Ask HN  On freelance sites, is there a bias towards hiring people from the US? - hwf829


======
jasonkester
All other things equal, probably.

People hiring on freelance sites are looking for the perfect Silicon Valley
genius programmer who inexplicably turned down a six figure offer with
Facebook to strike out on his own and charge $15/hr for his time on
Rentacoder.

They really do expect to find this person, and are therefore shocked to see
the candidates that are actually available. They'll naturally try to sift
through the heap and find the person closest to their ideal, and, being non-
technical, the only thing they really have to go on is writing style.

So the "dear sir look no further we are A++++++ professional company" guys all
red-flag themselves out of the competition leaving the one dude in Iowa who
bothered to put together a complete sentence.

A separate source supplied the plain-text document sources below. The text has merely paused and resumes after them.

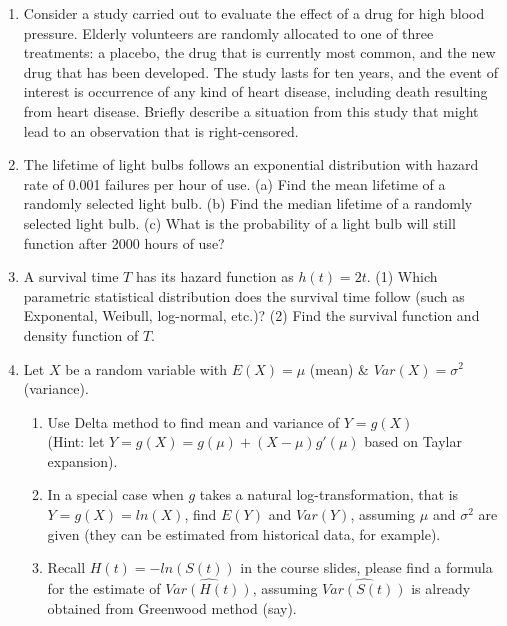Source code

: \begin{enumerate}


\item Consider a study carried out to evaluate the effect of a drug for high blood pressure. Elderly volunteers are randomly allocated to one of three treatments: a placebo, the drug that is currently most common, and the new drug that has been developed. The study lasts for ten years, and the event of interest is occurrence of any kind of heart disease, including death resulting from heart disease. Briefly describe a situation from this study that might lead to an observation that is right-censored.

 \vspace{7 cm}

\item The lifetime of light bulbs follows an exponential distribution with hazard rate of 0.001 failures per hour of use. (a) Find the mean lifetime of a randomly selected light bulb. (b) Find the median lifetime of a randomly selected light bulb. (c) What is the probability of a light bulb will still function after 2000 hours of use?  

\vspace{7 cm}

\item A survival time $T$ has its hazard function as $h(t) = 2t$. (1) Which parametric statistical distribution does the survival time follow (such as Exponental, Weibull, log-normal, etc.)? (2) Find the survival function and density function of $T$. 

\vspace{7 cm}


\item Let $X$ be a random variable with $E(X) =\mu$ (mean) \& $Var(X) = \sigma^2$ (variance). 
\begin{enumerate}
\item Use Delta method to find mean and variance of $Y = g(X)$ \\(Hint: let $Y = g(X) = g(\mu) + (X - \mu) g'(\mu)$ based on Taylar expansion). 

\item In a special case when $g$ takes a natural log-transformation, that is $Y = g(X) = ln(X)$, find $E(Y)$ and $Var(Y)$, assuming $\mu$ and $\sigma^2$ are given (they can be estimated from historical data, for example). 

\item Recall $H(t) = - ln(S(t))$ in the course slides, please find a formula for the estimate of $\hat{Var(H(t))}$, assuming $\hat{Var(S(t))}$ is already obtained from Greenwood method (say).


\end{enumerate}
\end{enumerate}
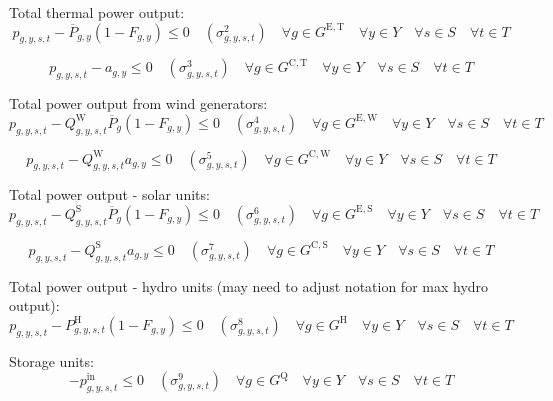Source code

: \documentclass{article}
\newcommand{\sGeneratorsExistingThermal}{G^{\mathrm{E,T}}}
\newcommand{\sGeneratorsExistingWind}{G^{\mathrm{E,W}}}
\newcommand{\sGeneratorsExistingSolar}{G^{\mathrm{E,S}}}
\newcommand{\sGeneratorsCandidateThermal}{G^{\mathrm{C,T}}}
\newcommand{\sGeneratorsCandidateWind}{G^{\mathrm{C,W}}}
\newcommand{\sGeneratorsCandidateSolar}{G^{\mathrm{C,S}}}
\newcommand{\sGeneratorsHydro}{G^{\mathrm{H}}}
\newcommand{\sStorage}{G^{\mathrm{Q}}}
\newcommand{\sYears}{Y}
\newcommand{\sScenarios}{S}
\newcommand{\sIntervals}{T}
\newcommand{\iGenerator}{g}
\newcommand{\iYear}{y}
\newcommand{\iScenario}{s}
\newcommand{\iInterval}{t}
\newcommand{\cPowerOutputMax}[1][\iGenerator,\iYear]{\overline{P}_{#1}}
\newcommand{\cCapacityFactorWind}[1][\iGenerator,\iYear,\iScenario,\iInterval]{Q_{#1}^{\mathrm{W}}}
\newcommand{\cCapacityFactorSolar}[1][\iGenerator,\iYear,\iScenario,\iInterval]{Q_{#1}^{\mathrm{S}}}
\newcommand{\cRetirementIndicator}[1][\iGenerator,\iYear]{F_{#1}}
\newcommand{\cPowerOutputHydro}[1][\iGenerator,\iYear,\iScenario,\iInterval]{P^{\mathrm{H}}_{#1}}
\newcommand{\vPower}[1][\iGenerator,\iYear,\iScenario,\iInterval]{p_{#1}}
\newcommand{\vPowerIn}[1][\iGenerator,\iYear,\iScenario,\iInterval]{p^{\mathrm{in}}_{#1}}
\newcommand{\vInstalledCapacityTotal}[1][\iGenerator,\iYear]{a_{#1}}
\newcommand{\dMaxPowerOutputExistingThermal}[1][\iGenerator,\iYear,\iScenario,\iInterval]{\sigma_{#1}^{2}}
\newcommand{\dMaxPowerOutputCandidateThermal}[1][\iGenerator,\iYear,\iScenario,\iInterval]{\sigma_{#1}^{3}}
\newcommand{\dMaxPowerOutputWindExisting}[1][\iGenerator,\iYear,\iScenario,\iInterval]{\sigma_{#1}^{4}}
\newcommand{\dMaxPowerOutputWindCandidate}[1][\iGenerator,\iYear,\iScenario,\iInterval]{\sigma_{#1}^{5}}
\newcommand{\dMaxPowerOutputSolarExisting}[1][\iGenerator,\iYear,\iScenario,\iInterval]{\sigma_{#1}^{6}}
\newcommand{\dMaxPowerOutputSolarCandidate}[1][\iGenerator,\iYear,\iScenario,\iInterval]{\sigma_{#1}^{7}}
\newcommand{\dMaxPowerOutputHydro}[1][\iGenerator,\iYear,\iScenario,\iInterval]{\sigma_{#1}^{8}}
\newcommand{\dNonNegativeCharging}[1][\iGenerator,\iYear,\iScenario,\iInterval]{\sigma_{#1}^{9}}
\newcommand{\sScenarioSets}{\quad \forall \iYear \in \sYears \quad \forall \iScenario \in \sScenarios \quad \forall \iInterval \in \sIntervals}
\begin{document}
Total thermal power output:
\begin{equation}
	\vPower - \cPowerOutputMax \left(1 - \cRetirementIndicator\right) \leq 0 \quad (\dMaxPowerOutputExistingThermal) \quad \forall \iGenerator \in \sGeneratorsExistingThermal \sScenarioSets
\end{equation}

\begin{equation}
	\vPower - \vInstalledCapacityTotal \leq 0 \quad (\dMaxPowerOutputCandidateThermal) \quad \forall \iGenerator \in \sGeneratorsCandidateThermal \sScenarioSets
\end{equation}

Total power output from wind generators:
\begin{equation}
	\vPower - \cCapacityFactorWind \cPowerOutputMax[\iGenerator] \left(1 - \cRetirementIndicator\right) \leq 0 \quad (\dMaxPowerOutputWindExisting) \quad \forall \iGenerator \in \sGeneratorsExistingWind \sScenarioSets
\end{equation}

\begin{equation}
	\vPower - \cCapacityFactorWind \vInstalledCapacityTotal \leq 0 \quad (\dMaxPowerOutputWindCandidate) \quad \forall \iGenerator \in \sGeneratorsCandidateWind \sScenarioSets
\end{equation}

Total power output - solar units:
\begin{equation}
	\vPower - \cCapacityFactorSolar \cPowerOutputMax[\iGenerator] \left(1 - \cRetirementIndicator\right) \leq 0 \quad (\dMaxPowerOutputSolarExisting) \quad \forall \iGenerator \in \sGeneratorsExistingSolar \sScenarioSets
\end{equation}

\begin{equation}
	\vPower - \cCapacityFactorSolar \vInstalledCapacityTotal \leq 0 \quad (\dMaxPowerOutputSolarCandidate) \quad \forall \iGenerator \in \sGeneratorsCandidateSolar \sScenarioSets
\end{equation}

Total power output - hydro units (may need to adjust notation for max hydro output):
\begin{equation}
	\vPower - \cPowerOutputHydro \left(1 - \cRetirementIndicator\right) \leq 0 \quad (\dMaxPowerOutputHydro) \quad \forall \iGenerator \in \sGeneratorsHydro \sScenarioSets
\end{equation}

Storage units:
\begin{equation}
	-\vPowerIn \leq 0 \quad (\dNonNegativeCharging) \quad \forall \iGenerator \in \sStorage \sScenarioSets
\end{equation}
\end{document}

The takeaway from this is that if you're offshore, the best thing you can do
is work on your English. Preferably your casual proposal-writing English,
since the half dozen sentences you put together for a bid will likely be the
only thing a potential client ever reads. Unless that looks right, it doesn't
matter what your technical skills are like. Nobody will ever get around to
asking.

------
mk3
It depends. Some US entities are keen to hire US based freelancers, just to be
'more' safe. Others do not care, and hire freelancer with best proposal/price.
Also some hire people to make their critical product for pennies, and then
complain that the freelancers suck at their work. As for my experience US
people mostly care that you will be available during their working hours.

------
p_l
I have seen bias based on operating hours which can benefit USA based
freelancers, but rarely I had seen someone explicitly wanting someone from USA
when the job didn't involve on-site work.

OTOH, I have actually seen jobs restricted to countries marked as "developing
economies" in order to take only the cheaper bids.